■ **Data excerpts**
◇ ◇ ◇

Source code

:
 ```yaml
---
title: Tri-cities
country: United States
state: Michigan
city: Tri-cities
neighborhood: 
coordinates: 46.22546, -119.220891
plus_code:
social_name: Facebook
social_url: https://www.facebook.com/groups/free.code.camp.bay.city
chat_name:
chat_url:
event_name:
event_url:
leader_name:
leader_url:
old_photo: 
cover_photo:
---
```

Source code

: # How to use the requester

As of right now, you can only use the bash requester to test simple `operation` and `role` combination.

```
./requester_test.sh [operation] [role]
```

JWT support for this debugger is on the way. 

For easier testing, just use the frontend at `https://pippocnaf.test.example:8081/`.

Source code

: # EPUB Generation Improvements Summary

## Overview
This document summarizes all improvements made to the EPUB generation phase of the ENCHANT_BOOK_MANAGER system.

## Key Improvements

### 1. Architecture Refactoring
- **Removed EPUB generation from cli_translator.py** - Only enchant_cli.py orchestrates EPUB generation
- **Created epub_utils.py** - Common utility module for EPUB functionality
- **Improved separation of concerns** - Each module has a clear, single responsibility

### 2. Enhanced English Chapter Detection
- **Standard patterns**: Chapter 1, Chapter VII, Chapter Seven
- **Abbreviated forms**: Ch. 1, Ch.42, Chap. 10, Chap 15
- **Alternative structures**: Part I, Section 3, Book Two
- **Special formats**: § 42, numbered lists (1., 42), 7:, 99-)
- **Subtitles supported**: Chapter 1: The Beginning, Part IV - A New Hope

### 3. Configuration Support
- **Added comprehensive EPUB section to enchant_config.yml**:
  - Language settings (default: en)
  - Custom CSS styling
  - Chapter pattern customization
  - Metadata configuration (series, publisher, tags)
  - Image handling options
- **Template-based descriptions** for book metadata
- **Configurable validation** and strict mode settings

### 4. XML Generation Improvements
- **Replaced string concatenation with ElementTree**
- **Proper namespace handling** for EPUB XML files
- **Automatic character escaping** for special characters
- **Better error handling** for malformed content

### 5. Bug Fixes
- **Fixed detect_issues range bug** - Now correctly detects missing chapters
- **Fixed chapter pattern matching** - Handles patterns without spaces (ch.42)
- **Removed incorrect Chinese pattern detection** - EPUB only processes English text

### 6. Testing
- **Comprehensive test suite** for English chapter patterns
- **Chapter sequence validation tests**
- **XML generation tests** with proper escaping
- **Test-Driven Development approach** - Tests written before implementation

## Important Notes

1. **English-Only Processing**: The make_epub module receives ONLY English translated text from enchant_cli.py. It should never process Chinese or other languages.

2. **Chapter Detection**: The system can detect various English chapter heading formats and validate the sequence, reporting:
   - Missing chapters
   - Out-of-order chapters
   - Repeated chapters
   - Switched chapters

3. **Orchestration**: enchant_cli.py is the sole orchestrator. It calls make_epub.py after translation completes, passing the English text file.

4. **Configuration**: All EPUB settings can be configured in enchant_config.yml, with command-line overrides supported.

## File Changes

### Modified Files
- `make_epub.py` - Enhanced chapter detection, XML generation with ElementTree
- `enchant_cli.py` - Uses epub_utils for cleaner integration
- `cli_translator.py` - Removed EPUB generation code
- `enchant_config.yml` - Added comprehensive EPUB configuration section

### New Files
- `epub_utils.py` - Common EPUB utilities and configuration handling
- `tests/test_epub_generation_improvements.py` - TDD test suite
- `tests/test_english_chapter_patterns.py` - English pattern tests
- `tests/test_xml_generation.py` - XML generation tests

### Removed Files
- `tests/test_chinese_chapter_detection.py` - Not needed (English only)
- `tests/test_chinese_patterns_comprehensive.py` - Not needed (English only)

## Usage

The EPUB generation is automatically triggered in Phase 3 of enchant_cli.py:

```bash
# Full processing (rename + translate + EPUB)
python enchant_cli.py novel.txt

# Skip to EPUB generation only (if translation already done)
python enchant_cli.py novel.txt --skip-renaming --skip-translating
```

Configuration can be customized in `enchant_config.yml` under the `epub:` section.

◇ ◇ ◇

■ **About this exercise**
Set the lines down exactly, from the first line of the records to the line where "For easier testing, just" appears, with both ends kept.

■ **Response below**
Source code

:
 ```yaml
---
title: Tri-cities
country: United States
state: Michigan
city: Tri-cities
neighborhood: 
coordinates: 46.22546, -119.220891
plus_code:
social_name: Facebook
social_url: https://www.facebook.com/groups/free.code.camp.bay.city
chat_name:
chat_url:
event_name:
event_url:
leader_name:
leader_url:
old_photo: 
cover_photo:
---
```

Source code

: # How to use the requester

As of right now, you can only use the bash requester to test simple `operation` and `role` combination.

```
./requester_test.sh [operation] [role]
```

JWT support for this debugger is on the way. 

For easier testing, just use the frontend at `https://pippocnaf.test.example:8081/`.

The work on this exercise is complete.